WORK INSTRUCTIONS:
Go through the entries below and say how many lines hold the word "pushed". Nothing else is needed.

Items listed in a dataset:
--- START ---

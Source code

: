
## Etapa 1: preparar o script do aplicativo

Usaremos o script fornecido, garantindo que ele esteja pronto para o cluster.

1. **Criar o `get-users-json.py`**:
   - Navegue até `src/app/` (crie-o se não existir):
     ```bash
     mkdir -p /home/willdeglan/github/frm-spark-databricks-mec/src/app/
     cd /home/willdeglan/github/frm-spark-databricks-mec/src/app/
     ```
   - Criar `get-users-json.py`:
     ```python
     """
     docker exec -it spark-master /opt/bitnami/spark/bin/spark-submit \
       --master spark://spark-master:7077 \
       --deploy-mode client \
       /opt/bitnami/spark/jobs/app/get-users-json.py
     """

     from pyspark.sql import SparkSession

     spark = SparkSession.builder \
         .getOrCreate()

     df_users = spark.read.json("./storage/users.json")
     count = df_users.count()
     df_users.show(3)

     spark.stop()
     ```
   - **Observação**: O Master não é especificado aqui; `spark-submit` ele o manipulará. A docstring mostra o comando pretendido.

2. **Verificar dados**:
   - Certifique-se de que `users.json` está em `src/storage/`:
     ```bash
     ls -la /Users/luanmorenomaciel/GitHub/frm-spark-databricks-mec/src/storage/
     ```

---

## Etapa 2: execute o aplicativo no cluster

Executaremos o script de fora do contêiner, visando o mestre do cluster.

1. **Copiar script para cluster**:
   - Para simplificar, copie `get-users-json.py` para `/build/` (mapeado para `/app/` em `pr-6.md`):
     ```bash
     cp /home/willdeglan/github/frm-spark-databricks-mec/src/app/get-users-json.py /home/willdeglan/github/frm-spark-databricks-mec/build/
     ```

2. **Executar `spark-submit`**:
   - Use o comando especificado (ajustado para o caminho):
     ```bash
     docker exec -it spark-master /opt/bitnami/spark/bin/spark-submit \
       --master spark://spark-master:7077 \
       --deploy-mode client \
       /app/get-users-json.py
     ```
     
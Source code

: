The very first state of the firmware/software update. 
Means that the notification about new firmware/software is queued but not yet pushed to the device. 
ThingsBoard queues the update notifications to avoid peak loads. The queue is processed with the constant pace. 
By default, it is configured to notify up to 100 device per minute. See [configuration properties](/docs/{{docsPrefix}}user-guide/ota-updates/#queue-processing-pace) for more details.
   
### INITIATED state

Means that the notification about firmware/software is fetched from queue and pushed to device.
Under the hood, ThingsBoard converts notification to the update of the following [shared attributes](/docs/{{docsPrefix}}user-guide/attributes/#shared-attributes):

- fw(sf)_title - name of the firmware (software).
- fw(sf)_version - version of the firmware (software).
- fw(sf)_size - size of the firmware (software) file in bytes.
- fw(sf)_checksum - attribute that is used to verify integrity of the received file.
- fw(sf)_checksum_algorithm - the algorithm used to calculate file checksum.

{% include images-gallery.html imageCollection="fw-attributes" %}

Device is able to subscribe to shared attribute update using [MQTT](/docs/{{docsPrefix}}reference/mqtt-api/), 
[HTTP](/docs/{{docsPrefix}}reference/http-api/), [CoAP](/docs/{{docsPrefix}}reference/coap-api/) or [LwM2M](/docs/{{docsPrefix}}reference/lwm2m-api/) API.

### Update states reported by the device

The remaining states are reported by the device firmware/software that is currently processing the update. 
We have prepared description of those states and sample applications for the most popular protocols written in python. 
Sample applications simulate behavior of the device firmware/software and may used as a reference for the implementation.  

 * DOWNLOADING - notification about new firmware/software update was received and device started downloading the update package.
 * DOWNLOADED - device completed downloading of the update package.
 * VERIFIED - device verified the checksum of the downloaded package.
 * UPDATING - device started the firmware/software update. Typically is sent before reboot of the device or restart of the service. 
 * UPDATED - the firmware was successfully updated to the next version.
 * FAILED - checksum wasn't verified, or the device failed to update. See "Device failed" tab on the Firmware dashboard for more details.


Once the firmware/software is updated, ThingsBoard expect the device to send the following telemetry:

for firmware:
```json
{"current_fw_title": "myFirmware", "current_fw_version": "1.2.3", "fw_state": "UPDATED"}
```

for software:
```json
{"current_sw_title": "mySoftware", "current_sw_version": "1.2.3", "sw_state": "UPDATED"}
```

--- END ---
--- START ---

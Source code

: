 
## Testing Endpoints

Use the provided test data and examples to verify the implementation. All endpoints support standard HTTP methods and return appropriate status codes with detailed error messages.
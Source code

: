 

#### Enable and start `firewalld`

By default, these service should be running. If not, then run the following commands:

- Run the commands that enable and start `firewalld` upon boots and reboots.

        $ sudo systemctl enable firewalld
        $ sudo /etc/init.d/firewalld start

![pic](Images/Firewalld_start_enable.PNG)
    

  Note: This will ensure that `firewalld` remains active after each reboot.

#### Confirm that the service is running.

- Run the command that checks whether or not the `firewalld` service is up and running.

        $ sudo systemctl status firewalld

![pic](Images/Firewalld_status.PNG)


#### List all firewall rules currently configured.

--- END ---

SOLUTION TO THE EXERCISE:
2